Dataset entries
┌──

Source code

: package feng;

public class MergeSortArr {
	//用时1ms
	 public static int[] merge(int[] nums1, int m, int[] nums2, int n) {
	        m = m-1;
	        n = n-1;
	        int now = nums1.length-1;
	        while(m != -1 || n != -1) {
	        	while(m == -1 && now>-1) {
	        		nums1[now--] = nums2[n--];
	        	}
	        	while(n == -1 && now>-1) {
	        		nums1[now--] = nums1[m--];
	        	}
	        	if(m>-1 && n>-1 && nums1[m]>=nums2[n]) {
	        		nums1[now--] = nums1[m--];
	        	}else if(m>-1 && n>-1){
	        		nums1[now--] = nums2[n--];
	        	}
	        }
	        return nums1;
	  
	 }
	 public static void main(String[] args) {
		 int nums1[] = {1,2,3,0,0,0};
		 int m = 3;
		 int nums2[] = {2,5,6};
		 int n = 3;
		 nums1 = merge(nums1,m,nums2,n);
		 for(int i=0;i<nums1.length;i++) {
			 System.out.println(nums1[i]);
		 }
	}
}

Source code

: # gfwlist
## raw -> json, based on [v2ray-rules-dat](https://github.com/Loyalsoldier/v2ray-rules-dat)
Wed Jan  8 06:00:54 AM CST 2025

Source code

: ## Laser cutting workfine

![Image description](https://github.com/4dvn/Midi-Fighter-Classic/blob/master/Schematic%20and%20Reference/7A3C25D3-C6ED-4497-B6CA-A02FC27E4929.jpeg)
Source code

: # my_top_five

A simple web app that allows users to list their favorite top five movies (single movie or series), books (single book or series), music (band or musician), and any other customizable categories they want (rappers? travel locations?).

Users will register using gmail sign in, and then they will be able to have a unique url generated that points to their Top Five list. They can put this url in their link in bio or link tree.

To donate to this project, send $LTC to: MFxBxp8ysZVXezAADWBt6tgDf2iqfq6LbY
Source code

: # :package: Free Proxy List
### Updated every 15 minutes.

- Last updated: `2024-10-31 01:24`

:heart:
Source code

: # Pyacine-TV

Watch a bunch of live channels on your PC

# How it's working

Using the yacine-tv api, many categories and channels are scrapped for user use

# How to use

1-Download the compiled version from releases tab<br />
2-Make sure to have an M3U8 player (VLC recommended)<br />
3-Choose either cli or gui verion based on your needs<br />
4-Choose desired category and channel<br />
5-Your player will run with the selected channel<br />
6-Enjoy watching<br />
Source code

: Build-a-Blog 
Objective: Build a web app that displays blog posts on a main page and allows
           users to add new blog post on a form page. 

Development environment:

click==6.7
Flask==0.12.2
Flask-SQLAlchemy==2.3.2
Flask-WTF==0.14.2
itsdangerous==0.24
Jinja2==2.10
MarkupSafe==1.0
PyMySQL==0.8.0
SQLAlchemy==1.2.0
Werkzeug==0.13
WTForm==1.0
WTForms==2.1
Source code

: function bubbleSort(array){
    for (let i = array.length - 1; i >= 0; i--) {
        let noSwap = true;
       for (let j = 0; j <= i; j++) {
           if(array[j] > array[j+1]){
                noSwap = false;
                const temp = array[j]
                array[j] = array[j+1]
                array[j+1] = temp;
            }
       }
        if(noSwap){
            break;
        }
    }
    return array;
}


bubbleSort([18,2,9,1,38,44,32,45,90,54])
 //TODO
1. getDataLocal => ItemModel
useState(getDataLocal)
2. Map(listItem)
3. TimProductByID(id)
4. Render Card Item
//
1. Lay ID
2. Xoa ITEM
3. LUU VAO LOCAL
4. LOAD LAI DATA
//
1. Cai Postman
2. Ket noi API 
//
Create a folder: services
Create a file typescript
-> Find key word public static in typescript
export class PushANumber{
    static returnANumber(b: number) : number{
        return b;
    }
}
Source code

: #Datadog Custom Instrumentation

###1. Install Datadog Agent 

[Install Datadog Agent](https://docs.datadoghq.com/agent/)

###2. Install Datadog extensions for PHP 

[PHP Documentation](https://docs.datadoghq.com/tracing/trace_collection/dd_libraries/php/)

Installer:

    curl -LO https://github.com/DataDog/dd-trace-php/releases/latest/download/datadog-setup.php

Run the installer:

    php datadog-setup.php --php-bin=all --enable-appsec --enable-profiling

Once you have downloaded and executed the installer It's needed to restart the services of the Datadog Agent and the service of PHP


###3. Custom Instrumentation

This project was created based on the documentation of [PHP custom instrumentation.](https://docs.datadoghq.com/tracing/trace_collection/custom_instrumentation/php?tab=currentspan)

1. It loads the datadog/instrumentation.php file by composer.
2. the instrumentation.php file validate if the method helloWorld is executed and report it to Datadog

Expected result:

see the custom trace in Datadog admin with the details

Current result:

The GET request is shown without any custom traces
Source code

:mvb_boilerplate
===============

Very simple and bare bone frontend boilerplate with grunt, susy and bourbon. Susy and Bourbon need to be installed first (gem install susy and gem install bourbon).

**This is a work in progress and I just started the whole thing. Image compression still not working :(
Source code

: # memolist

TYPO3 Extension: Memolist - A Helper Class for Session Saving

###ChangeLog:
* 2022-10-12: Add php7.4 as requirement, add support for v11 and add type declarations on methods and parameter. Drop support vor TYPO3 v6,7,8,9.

└──

_EXERCISE DIRECTIONS_. The records above should be set down again word for word.

_RESPONSE AREA_.
Source code

: package feng;

public class MergeSortArr {
	//用时1ms
	 public static int[] merge(int[] nums1, int m, int[] nums2, int n) {
	        m = m-1;
	        n = n-1;
	        int now = nums1.length-1;
	        while(m != -1 || n != -1) {
	        	while(m == -1 && now>-1) {
	        		nums1[now--] = nums2[n--];
	        	}
	        	while(n == -1 && now>-1) {
	        		nums1[now--] = nums1[m--];
	        	}
	        	if(m>-1 && n>-1 && nums1[m]>=nums2[n]) {
	        		nums1[now--] = nums1[m--];
	        	}else if(m>-1 && n>-1){
	        		nums1[now--] = nums2[n--];
	        	}
	        }
	        return nums1;
	  
	 }
	 public static void main(String[] args) {
		 int nums1[] = {1,2,3,0,0,0};
		 int m = 3;
		 int nums2[] = {2,5,6};
		 int n = 3;
		 nums1 = merge(nums1,m,nums2,n);
		 for(int i=0;i<nums1.length;i++) {
			 System.out.println(nums1[i]);
		 }
	}
}

Source code

: # gfwlist
## raw -> json, based on [v2ray-rules-dat](https://github.com/Loyalsoldier/v2ray-rules-dat)
Wed Jan  8 06:00:54 AM CST 2025

Source code

: ## Laser cutting workfine

![Image description](https://github.com/4dvn/Midi-Fighter-Classic/blob/master/Schematic%20and%20Reference/7A3C25D3-C6ED-4497-B6CA-A02FC27E4929.jpeg)
Source code

: # my_top_five

A simple web app that allows users to list their favorite top five movies (single movie or series), books (single book or series), music (band or musician), and any other customizable categories they want (rappers? travel locations?).

Users will register using gmail sign in, and then they will be able to have a unique url generated that points to their Top Five list. They can put this url in their link in bio or link tree.

To donate to this project, send $LTC to: MFxBxp8ysZVXezAADWBt6tgDf2iqfq6LbY
Source code

: # :package: Free Proxy List
### Updated every 15 minutes.

- Last updated: `2024-10-31 01:24`

:heart:
Source code

: # Pyacine-TV

Watch a bunch of live channels on your PC

# How it's working

Using the yacine-tv api, many categories and channels are scrapped for user use

# How to use

1-Download the compiled version from releases tab<br />
2-Make sure to have an M3U8 player (VLC recommended)<br />
3-Choose either cli or gui verion based on your needs<br />
4-Choose desired category and channel<br />
5-Your player will run with the selected channel<br />
6-Enjoy watching<br />
Source code

: Build-a-Blog 
Objective: Build a web app that displays blog posts on a main page and allows
           users to add new blog post on a form page. 

Development environment:

click==6.7
Flask==0.12.2
Flask-SQLAlchemy==2.3.2
Flask-WTF==0.14.2
itsdangerous==0.24
Jinja2==2.10
MarkupSafe==1.0
PyMySQL==0.8.0
SQLAlchemy==1.2.0
Werkzeug==0.13
WTForm==1.0
WTForms==2.1
Source code

: function bubbleSort(array){
    for (let i = array.length - 1; i >= 0; i--) {
        let noSwap = true;
       for (let j = 0; j <= i; j++) {
           if(array[j] > array[j+1]){
                noSwap = false;
                const temp = array[j]
                array[j] = array[j+1]
                array[j+1] = temp;
            }
       }
        if(noSwap){
            break;
        }
    }
    return array;
}


bubbleSort([18,2,9,1,38,44,32,45,90,54])
 //TODO
1. getDataLocal => ItemModel
useState(getDataLocal)
2. Map(listItem)
3. TimProductByID(id)
4. Render Card Item
//
1. Lay ID
2. Xoa ITEM
3. LUU VAO LOCAL
4. LOAD LAI DATA
//
1. Cai Postman
2. Ket noi API 
//
Create a folder: services
Create a file typescript
-> Find key word public static in typescript
export class PushANumber{
    static returnANumber(b: number) : number{
        return b;
    }
}
Source code

: #Datadog Custom Instrumentation

###1. Install Datadog Agent 

[Install Datadog Agent](https://docs.datadoghq.com/agent/)

###2. Install Datadog extensions for PHP 

[PHP Documentation](https://docs.datadoghq.com/tracing/trace_collection/dd_libraries/php/)

Installer:

    curl -LO https://github.com/DataDog/dd-trace-php/releases/latest/download/datadog-setup.php

Run the installer:

    php datadog-setup.php --php-bin=all --enable-appsec --enable-profiling

Once you have downloaded and executed the installer It's needed to restart the services of the Datadog Agent and the service of PHP


###3. Custom Instrumentation

This project was created based on the documentation of [PHP custom instrumentation.](https://docs.datadoghq.com/tracing/trace_collection/custom_instrumentation/php?tab=currentspan)

1. It loads the datadog/instrumentation.php file by composer.
2. the instrumentation.php file validate if the method helloWorld is executed and report it to Datadog

Expected result:

see the custom trace in Datadog admin with the details

Current result:

The GET request is shown without any custom traces
Source code

:mvb_boilerplate
===============

Very simple and bare bone frontend boilerplate with grunt, susy and bourbon. Susy and Bourbon need to be installed first (gem install susy and gem install bourbon).

**This is a work in progress and I just started the whole thing. Image compression still not working :(
Source code

: # memolist

TYPO3 Extension: Memolist - A Helper Class for Session Saving

###ChangeLog:
* 2022-10-12: Add php7.4 as requirement, add support for v11 and add type declarations on methods and parameter. Drop support vor TYPO3 v6,7,8,9.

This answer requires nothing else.